[DATASET ENTRIES — start]
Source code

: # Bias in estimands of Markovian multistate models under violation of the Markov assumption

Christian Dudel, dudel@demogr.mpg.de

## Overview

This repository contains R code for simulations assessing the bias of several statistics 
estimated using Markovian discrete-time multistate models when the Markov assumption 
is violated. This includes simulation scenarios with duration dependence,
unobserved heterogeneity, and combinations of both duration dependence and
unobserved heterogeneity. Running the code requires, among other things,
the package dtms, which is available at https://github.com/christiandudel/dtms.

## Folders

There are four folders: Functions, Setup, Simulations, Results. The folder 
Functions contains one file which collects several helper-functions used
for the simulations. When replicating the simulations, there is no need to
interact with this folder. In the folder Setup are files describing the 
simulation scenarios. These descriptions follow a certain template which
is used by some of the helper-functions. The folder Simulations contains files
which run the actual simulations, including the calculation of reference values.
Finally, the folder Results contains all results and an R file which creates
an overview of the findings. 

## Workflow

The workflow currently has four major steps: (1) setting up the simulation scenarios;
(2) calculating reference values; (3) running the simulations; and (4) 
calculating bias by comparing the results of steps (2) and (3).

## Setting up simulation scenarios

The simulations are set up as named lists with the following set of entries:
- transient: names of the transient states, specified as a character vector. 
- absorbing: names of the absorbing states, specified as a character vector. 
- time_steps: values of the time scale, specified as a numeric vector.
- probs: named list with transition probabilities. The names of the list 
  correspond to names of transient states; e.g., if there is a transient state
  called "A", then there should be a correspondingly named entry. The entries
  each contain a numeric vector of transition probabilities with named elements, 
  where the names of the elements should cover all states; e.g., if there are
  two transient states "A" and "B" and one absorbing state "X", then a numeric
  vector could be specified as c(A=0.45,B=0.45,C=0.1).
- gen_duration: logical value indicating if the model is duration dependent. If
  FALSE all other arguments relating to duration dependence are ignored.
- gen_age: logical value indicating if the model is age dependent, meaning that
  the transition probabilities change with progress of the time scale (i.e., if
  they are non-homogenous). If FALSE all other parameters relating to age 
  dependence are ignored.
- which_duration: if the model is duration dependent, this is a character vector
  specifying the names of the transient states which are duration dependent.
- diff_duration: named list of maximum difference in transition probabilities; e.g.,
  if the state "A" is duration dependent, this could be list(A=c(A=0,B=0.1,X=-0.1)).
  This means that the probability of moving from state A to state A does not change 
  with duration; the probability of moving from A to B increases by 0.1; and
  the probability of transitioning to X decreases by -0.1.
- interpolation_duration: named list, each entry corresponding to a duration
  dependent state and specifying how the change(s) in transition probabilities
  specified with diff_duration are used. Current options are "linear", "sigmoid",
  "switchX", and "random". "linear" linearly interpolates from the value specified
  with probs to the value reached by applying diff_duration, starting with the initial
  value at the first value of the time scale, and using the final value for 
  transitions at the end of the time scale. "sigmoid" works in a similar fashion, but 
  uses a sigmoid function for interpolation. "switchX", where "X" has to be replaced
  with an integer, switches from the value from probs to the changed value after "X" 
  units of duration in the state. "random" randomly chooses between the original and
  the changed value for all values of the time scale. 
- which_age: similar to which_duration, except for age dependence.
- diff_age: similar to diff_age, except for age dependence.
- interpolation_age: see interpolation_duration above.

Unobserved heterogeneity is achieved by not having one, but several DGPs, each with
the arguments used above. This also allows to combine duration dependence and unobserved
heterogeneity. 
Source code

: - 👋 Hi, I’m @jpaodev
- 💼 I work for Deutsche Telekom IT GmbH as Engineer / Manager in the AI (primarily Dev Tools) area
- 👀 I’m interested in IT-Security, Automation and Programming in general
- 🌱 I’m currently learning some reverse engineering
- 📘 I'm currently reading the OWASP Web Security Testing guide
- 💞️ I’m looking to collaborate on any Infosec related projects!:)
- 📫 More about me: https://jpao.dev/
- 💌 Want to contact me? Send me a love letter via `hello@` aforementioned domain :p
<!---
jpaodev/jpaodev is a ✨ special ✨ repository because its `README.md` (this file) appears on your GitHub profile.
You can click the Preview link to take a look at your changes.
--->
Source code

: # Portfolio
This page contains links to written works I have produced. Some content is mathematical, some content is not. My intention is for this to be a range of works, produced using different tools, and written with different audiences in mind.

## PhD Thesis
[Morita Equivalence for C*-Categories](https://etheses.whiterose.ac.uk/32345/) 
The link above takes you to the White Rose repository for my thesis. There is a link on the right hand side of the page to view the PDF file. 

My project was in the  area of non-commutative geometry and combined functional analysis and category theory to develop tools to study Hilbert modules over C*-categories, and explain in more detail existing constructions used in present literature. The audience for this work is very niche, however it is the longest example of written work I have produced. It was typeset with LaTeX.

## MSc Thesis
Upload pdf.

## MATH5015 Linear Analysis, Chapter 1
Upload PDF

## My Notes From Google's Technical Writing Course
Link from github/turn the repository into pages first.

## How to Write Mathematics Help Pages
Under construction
[DATASET ENTRIES — finish]
Set the entries down again precisely as they were given.

Source code

: # Bias in estimands of Markovian multistate models under violation of the Markov assumption

Christian Dudel, dudel@demogr.mpg.de

## Overview

This repository contains R code for simulations assessing the bias of several statistics 
estimated using Markovian discrete-time multistate models when the Markov assumption 
is violated. This includes simulation scenarios with duration dependence,
unobserved heterogeneity, and combinations of both duration dependence and
unobserved heterogeneity. Running the code requires, among other things,
the package dtms, which is available at https://github.com/christiandudel/dtms.

## Folders

There are four folders: Functions, Setup, Simulations, Results. The folder 
Functions contains one file which collects several helper-functions used
for the simulations. When replicating the simulations, there is no need to
interact with this folder. In the folder Setup are files describing the 
simulation scenarios. These descriptions follow a certain template which
is used by some of the helper-functions. The folder Simulations contains files
which run the actual simulations, including the calculation of reference values.
Finally, the folder Results contains all results and an R file which creates
an overview of the findings. 

## Workflow

The workflow currently has four major steps: (1) setting up the simulation scenarios;
(2) calculating reference values; (3) running the simulations; and (4) 
calculating bias by comparing the results of steps (2) and (3).

## Setting up simulation scenarios

The simulations are set up as named lists with the following set of entries:
- transient: names of the transient states, specified as a character vector. 
- absorbing: names of the absorbing states, specified as a character vector. 
- time_steps: values of the time scale, specified as a numeric vector.
- probs: named list with transition probabilities. The names of the list 
  correspond to names of transient states; e.g., if there is a transient state
  called "A", then there should be a correspondingly named entry. The entries
  each contain a numeric vector of transition probabilities with named elements, 
  where the names of the elements should cover all states; e.g., if there are
  two transient states "A" and "B" and one absorbing state "X", then a numeric
  vector could be specified as c(A=0.45,B=0.45,C=0.1).
- gen_duration: logical value indicating if the model is duration dependent. If
  FALSE all other arguments relating to duration dependence are ignored.
- gen_age: logical value indicating if the model is age dependent, meaning that
  the transition probabilities change with progress of the time scale (i.e., if
  they are non-homogenous). If FALSE all other parameters relating to age 
  dependence are ignored.
- which_duration: if the model is duration dependent, this is a character vector
  specifying the names of the transient states which are duration dependent.
- diff_duration: named list of maximum difference in transition probabilities; e.g.,
  if the state "A" is duration dependent, this could be list(A=c(A=0,B=0.1,X=-0.1)).
  This means that the probability of moving from state A to state A does not change 
  with duration; the probability of moving from A to B increases by 0.1; and
  the probability of transitioning to X decreases by -0.1.
- interpolation_duration: named list, each entry corresponding to a duration
  dependent state and specifying how the change(s) in transition probabilities
  specified with diff_duration are used. Current options are "linear", "sigmoid",
  "switchX", and "random". "linear" linearly interpolates from the value specified
  with probs to the value reached by applying diff_duration, starting with the initial
  value at the first value of the time scale, and using the final value for 
  transitions at the end of the time scale. "sigmoid" works in a similar fashion, but 
  uses a sigmoid function for interpolation. "switchX", where "X" has to be replaced
  with an integer, switches from the value from probs to the changed value after "X" 
  units of duration in the state. "random" randomly chooses between the original and
  the changed value for all values of the time scale. 
- which_age: similar to which_duration, except for age dependence.
- diff_age: similar to diff_age, except for age dependence.
- interpolation_age: see interpolation_duration above.

Unobserved heterogeneity is achieved by not having one, but several DGPs, each with
the arguments used above. This also allows to combine duration dependence and unobserved
heterogeneity. 
Source code

: - 👋 Hi, I’m @jpaodev
- 💼 I work for Deutsche Telekom IT GmbH as Engineer / Manager in the AI (primarily Dev Tools) area
- 👀 I’m interested in IT-Security, Automation and Programming in general
- 🌱 I’m currently learning some reverse engineering
- 📘 I'm currently reading the OWASP Web Security Testing guide
- 💞️ I’m looking to collaborate on any Infosec related projects!:)
- 📫 More about me: https://jpao.dev/
- 💌 Want to contact me? Send me a love letter via `hello@` aforementioned domain :p
<!---
jpaodev/jpaodev is a ✨ special ✨ repository because its `README.md` (this file) appears on your GitHub profile.
You can click the Preview link to take a look at your changes.
--->
Source code

: # Portfolio
This page contains links to written works I have produced. Some content is mathematical, some content is not. My intention is for this to be a range of works, produced using different tools, and written with different audiences in mind.

## PhD Thesis
[Morita Equivalence for C*-Categories](https://etheses.whiterose.ac.uk/32345/) 
The link above takes you to the White Rose repository for my thesis. There is a link on the right hand side of the page to view the PDF file. 

My project was in the  area of non-commutative geometry and combined functional analysis and category theory to develop tools to study Hilbert modules over C*-categories, and explain in more detail existing constructions used in present literature. The audience for this work is very niche, however it is the longest example of written work I have produced. It was typeset with LaTeX.

## MSc Thesis
Upload pdf.

## MATH5015 Linear Analysis, Chapter 1
Upload PDF

## My Notes From Google's Technical Writing Course
Link from github/turn the repository into pages first.

## How to Write Mathematics Help Pages
Under construction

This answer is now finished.